Records contained in a dataset:
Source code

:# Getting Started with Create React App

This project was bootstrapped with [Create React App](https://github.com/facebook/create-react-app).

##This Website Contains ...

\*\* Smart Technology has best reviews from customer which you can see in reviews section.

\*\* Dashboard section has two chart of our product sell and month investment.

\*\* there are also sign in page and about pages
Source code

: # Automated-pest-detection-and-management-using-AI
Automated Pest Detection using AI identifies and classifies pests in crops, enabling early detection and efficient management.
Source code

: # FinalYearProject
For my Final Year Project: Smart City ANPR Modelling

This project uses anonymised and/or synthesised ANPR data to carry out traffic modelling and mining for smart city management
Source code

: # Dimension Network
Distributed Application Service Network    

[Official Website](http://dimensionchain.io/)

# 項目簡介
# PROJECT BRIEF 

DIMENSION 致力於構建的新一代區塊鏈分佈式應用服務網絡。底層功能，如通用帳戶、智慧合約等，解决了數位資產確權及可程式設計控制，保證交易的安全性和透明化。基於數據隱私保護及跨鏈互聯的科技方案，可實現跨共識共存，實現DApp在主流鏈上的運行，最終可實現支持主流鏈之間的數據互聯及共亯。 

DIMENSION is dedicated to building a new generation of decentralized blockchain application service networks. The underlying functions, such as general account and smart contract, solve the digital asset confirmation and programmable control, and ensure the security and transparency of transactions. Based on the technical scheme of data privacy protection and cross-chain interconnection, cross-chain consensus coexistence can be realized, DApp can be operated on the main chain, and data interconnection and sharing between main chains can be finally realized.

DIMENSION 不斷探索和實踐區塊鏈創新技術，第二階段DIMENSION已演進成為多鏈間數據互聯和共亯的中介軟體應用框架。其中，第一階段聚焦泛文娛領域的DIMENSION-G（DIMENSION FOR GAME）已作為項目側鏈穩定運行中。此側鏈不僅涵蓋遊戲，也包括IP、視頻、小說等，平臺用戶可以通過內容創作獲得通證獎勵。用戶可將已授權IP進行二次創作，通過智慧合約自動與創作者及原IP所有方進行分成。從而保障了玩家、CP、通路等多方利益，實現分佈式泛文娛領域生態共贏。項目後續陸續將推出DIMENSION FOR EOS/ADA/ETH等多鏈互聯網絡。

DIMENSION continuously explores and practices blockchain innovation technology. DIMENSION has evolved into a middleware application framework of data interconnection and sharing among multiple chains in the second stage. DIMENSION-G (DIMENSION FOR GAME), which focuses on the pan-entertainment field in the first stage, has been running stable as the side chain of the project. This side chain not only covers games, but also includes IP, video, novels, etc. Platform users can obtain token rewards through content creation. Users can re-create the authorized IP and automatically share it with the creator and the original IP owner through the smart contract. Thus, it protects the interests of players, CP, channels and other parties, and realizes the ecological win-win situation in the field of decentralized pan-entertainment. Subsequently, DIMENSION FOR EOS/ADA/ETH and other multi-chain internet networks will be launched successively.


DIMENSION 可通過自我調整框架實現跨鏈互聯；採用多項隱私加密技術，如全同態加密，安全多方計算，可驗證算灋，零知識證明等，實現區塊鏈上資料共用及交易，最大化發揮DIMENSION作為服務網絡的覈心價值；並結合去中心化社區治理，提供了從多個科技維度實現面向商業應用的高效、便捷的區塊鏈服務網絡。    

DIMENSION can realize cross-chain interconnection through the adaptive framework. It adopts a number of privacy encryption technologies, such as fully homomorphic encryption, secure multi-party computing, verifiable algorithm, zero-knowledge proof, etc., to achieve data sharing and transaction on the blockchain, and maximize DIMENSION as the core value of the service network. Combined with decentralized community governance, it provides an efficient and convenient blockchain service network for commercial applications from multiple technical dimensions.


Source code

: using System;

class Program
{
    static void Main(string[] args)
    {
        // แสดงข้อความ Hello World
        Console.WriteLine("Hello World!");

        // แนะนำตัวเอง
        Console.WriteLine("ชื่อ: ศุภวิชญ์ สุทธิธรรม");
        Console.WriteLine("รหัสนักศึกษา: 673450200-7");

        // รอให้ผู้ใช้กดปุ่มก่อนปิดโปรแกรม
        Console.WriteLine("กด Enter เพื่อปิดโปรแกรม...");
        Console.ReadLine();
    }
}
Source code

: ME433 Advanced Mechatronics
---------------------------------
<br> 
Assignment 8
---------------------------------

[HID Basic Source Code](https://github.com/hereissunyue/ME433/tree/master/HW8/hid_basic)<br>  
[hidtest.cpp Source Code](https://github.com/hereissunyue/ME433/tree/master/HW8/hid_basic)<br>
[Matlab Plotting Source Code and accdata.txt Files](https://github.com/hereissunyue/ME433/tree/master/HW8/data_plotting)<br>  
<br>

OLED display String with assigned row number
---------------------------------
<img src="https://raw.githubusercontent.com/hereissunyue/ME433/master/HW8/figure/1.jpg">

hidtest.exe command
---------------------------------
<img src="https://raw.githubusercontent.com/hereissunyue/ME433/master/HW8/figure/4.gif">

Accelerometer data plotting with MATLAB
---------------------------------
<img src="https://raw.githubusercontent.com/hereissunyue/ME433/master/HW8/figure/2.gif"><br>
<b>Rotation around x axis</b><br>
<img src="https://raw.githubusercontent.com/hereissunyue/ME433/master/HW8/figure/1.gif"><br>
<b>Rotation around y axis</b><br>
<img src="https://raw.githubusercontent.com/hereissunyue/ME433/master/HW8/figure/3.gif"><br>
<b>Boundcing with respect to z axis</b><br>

◆ Work item ◆
The expected output is each line of the records above that includes the word "World".

◆ Answer for this exercise ◆
        // แสดงข้อความ Hello World
        Console.WriteLine("Hello World!");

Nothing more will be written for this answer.